Task details:
All lines containing the string "complete" must be copied from the entries.

Dataset:
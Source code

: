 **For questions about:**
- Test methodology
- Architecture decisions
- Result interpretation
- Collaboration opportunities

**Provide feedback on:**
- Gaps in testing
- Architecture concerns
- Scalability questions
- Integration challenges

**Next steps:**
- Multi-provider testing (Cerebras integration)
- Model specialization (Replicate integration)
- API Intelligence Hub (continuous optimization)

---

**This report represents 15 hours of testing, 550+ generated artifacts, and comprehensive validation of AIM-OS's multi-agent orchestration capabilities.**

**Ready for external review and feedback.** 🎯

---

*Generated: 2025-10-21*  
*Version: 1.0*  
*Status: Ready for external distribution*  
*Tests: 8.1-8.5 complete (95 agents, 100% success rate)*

* * *

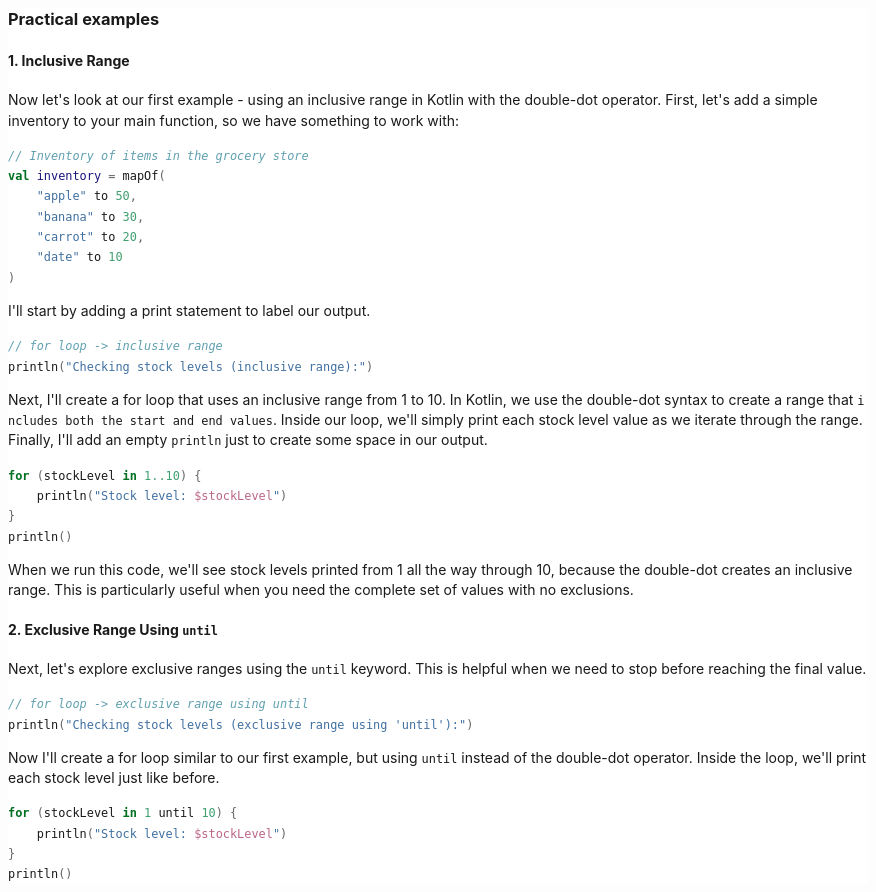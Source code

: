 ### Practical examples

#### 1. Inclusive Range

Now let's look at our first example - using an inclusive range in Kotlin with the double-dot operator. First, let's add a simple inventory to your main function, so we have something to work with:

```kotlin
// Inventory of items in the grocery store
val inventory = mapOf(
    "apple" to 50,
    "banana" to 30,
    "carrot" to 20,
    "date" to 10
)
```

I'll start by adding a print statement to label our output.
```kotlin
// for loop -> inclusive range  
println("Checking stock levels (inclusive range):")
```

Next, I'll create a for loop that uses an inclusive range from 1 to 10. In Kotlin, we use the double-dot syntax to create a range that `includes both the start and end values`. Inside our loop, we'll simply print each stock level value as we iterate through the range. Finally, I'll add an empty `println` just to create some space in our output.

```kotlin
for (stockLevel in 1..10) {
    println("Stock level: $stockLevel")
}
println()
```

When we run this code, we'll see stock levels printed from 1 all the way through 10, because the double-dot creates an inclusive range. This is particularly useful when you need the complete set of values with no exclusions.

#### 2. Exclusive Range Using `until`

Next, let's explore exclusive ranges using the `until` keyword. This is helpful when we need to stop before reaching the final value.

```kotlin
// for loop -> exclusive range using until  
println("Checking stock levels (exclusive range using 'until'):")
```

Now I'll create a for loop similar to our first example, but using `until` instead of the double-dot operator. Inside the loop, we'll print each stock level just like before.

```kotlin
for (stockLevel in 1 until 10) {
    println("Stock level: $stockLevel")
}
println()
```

Answer space:
*Tests: 8.1-8.5 complete (95 agents, 100% success rate)*
When we run this code, we'll see stock levels printed from 1 all the way through 10, because the double-dot creates an inclusive range. This is particularly useful when you need the complete set of values with no exclusions.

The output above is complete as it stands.